Europe

6 curiosities of Neápolis: the lost city

History is built from related facts, which concur and are not isolated; therefore, to tell you about the curiosities of Neapolis, it is necessary to go back to Roman times. Learning a bit of history never hurts!

While the Roman Empire grew powerful from the Italian peninsula towards the European continent, Carthage, the civilization founded by the Phoenicians, dominated North Africa and part of the trade in the Mediterranean Sea.

Inevitably, both civilizations clashed in the so-called Punic Wars (246 BC-146 BC) to settle supremacy in the Mare Nostrum. After the third war, Carthage was defeated and Rome annexed the North African space that belonged to it, with which it transferred to the territory the advances of its culture, works, forms of production, etc.
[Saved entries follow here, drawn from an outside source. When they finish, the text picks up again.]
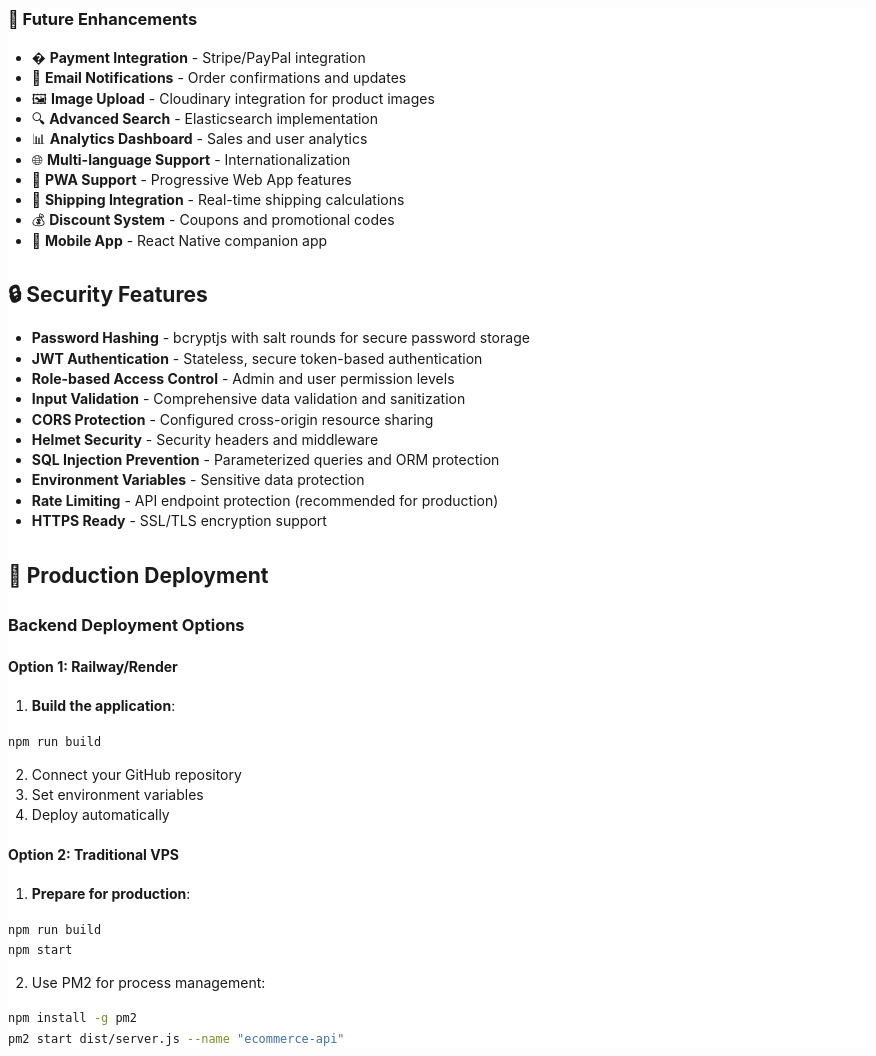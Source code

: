 
### 🚀 Future Enhancements
- � **Payment Integration** - Stripe/PayPal integration
- 📧 **Email Notifications** - Order confirmations and updates
- 🖼️ **Image Upload** - Cloudinary integration for product images
- 🔍 **Advanced Search** - Elasticsearch implementation
- 📊 **Analytics Dashboard** - Sales and user analytics
- 🌐 **Multi-language Support** - Internationalization
- 📱 **PWA Support** - Progressive Web App features
- 🚚 **Shipping Integration** - Real-time shipping calculations
- 💰 **Discount System** - Coupons and promotional codes
- 📱 **Mobile App** - React Native companion app

## 🔒 Security Features

- **Password Hashing** - bcryptjs with salt rounds for secure password storage
- **JWT Authentication** - Stateless, secure token-based authentication
- **Role-based Access Control** - Admin and user permission levels
- **Input Validation** - Comprehensive data validation and sanitization
- **CORS Protection** - Configured cross-origin resource sharing
- **Helmet Security** - Security headers and middleware
- **SQL Injection Prevention** - Parameterized queries and ORM protection
- **Environment Variables** - Sensitive data protection
- **Rate Limiting** - API endpoint protection (recommended for production)
- **HTTPS Ready** - SSL/TLS encryption support

## 🚀 Production Deployment

### Backend Deployment Options

#### Option 1: Railway/Render
1. **Build the application**:
```bash
npm run build
```
2. Connect your GitHub repository
3. Set environment variables
4. Deploy automatically

#### Option 2: Traditional VPS
1. **Prepare for production**:
```bash
npm run build
npm start
```
2. Use PM2 for process management:
```bash
npm install -g pm2
pm2 start dist/server.js --name "ecommerce-api"
```
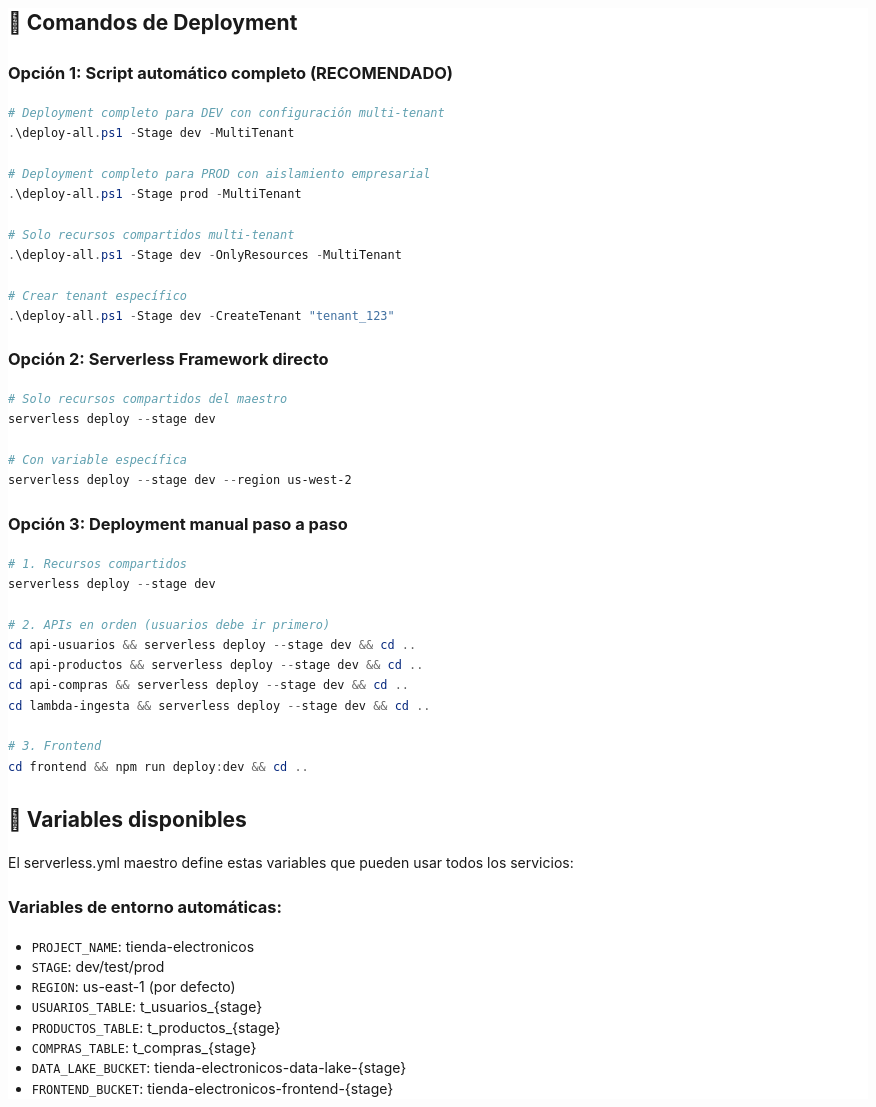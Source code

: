 ## 🚀 Comandos de Deployment

### **Opción 1: Script automático completo (RECOMENDADO)**
```powershell
# Deployment completo para DEV con configuración multi-tenant
.\deploy-all.ps1 -Stage dev -MultiTenant

# Deployment completo para PROD con aislamiento empresarial
.\deploy-all.ps1 -Stage prod -MultiTenant

# Solo recursos compartidos multi-tenant
.\deploy-all.ps1 -Stage dev -OnlyResources -MultiTenant

# Crear tenant específico
.\deploy-all.ps1 -Stage dev -CreateTenant "tenant_123"
```

### **Opción 2: Serverless Framework directo**
```powershell
# Solo recursos compartidos del maestro
serverless deploy --stage dev

# Con variable específica
serverless deploy --stage dev --region us-west-2
```

### **Opción 3: Deployment manual paso a paso**
```powershell
# 1. Recursos compartidos
serverless deploy --stage dev

# 2. APIs en orden (usuarios debe ir primero)
cd api-usuarios && serverless deploy --stage dev && cd ..
cd api-productos && serverless deploy --stage dev && cd ..  
cd api-compras && serverless deploy --stage dev && cd ..
cd lambda-ingesta && serverless deploy --stage dev && cd ..

# 3. Frontend
cd frontend && npm run deploy:dev && cd ..
```

## 🔧 Variables disponibles

El serverless.yml maestro define estas variables que pueden usar todos los servicios:

### **Variables de entorno automáticas:**
- `PROJECT_NAME`: tienda-electronicos
- `STAGE`: dev/test/prod
- `REGION`: us-east-1 (por defecto)
- `USUARIOS_TABLE`: t_usuarios_{stage}
- `PRODUCTOS_TABLE`: t_productos_{stage}
- `COMPRAS_TABLE`: t_compras_{stage}
- `DATA_LAKE_BUCKET`: tienda-electronicos-data-lake-{stage}
- `FRONTEND_BUCKET`: tienda-electronicos-frontend-{stage}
The empire created the Roman province of Africa, and there was the ancient city of Neapolis, which would later become the main supplier of products derived from fish, such as salted fish and sauce garum.

The lost city of Neapolis

The actual Nabeul in Tunisia it was known by the Greek name of Neapolis and had the title of city since the 5th century BC. Discover its curiosities and learn more about its history!

Phoenician, Greek, Carthaginian, Roman

Although the city is said to have been founded by the Phoenicians, Its name is of Greek origin, since neo means ‘new’ and cops, ‘city’. The first historical record of this refers to the passage through the place of the Spartans, after the Peloponnesian War. Neapolis was later part of the powerful state of Carthage and eventually the Roman Empire.

the lost city part one

One of the most incredible curiosities of Neápolis is that it almost disappeared on 2 occasions. The story says that the city was razed by the Romans for being faithful to Carthage in the Punic Wars, which almost made her disappear for the first time. However, in the 1st century it was rebuilt by themselves:

 

«César undertook a vast urbanization program. Of the same, the creation of the Concordia Iulia Karthago colony stands out, where he settled 3000 colonists on his extensive territory (Pertica). In addition, he founded other colonies, all port colonies: Clupea (Qlbia), Curubis (Korba), Carpi (Mraisa) and Neápolis (Nabeul), and perhaps also in Hippo Diarrhytus (Bicerta)».
—Juan José Seguí Marco, University of Valencia—

The lost city: part two

On July 21, 365, an earthquake occurred with an epicenter in the Mediterranean Sea in an area between Crete and the Peloponnese. After the telluric movement, a tsunami occurred with waves that affected several cities on the African coastsuch as Alexandria and Neapolis.

On this occasion, Neapolis disappeared under the waters. There are records of this fatal natural event in the chronicles of the Roman historian Ammiano Marcelino.

7 years of excavations

Although the site was discovered in 1965, when earthworks were carried out on the coast, it was not until 2010 that the search began to reveal the secrets of the lost city. From then on, investigations and excavations were carried out on the Tunisian seabed that lasted 7 years.

Only in 2017 did the news break and the images of the discovery were released.. Houses, monuments, streets, a factory garumpots and vats for sauce are part of the archaeological finds in a 20-hectare plot at the bottom of the sea, all signs of a beautiful submerged Roman city.

underwater roman art

Another of the curiosities of Neapolis is that a house from the fourth century was foundwhich was called the House of the Ninfas or Nympharum Domus. It is a luxurious house with 20 rooms and 1,500 square meters with polychrome mosaics exquisitely decorated with figures from mythology, fish and dolphins.

Roman power in the Mediterranean: the importance of Neapolis

 

“Who controls the sea, controls all things.”
—Themistocles—

The discovery of the archaeological remains of the submerged city shows that this was of vital importance to the Roman Empire. Its degree of urban development and the existence of factories with their own productions that supplied the empire with fish derivatives show a prosperous city, which was part of the African coastal route of the empire, which joined Alexandria, in Egypt, and the Pillars of Hercules (Strait of Gibraltar).

If you plan a trip to Tunisia, keep in mind that the Romans left their mark there in places that you can visit on your tourist itinerary around the country. Some of the most famous sites are the archaeological remains of the Dougga temple, the city of Bulla Regia and the amphitheater of ancient Thysdrus, among others.

Although you will not be able to visit the sunken city, getting to know the curiosities of Neapolis is an entertaining exercise to understand more about the history of the Roman Empire, which is definitely one of the most important foundations of our Western culture.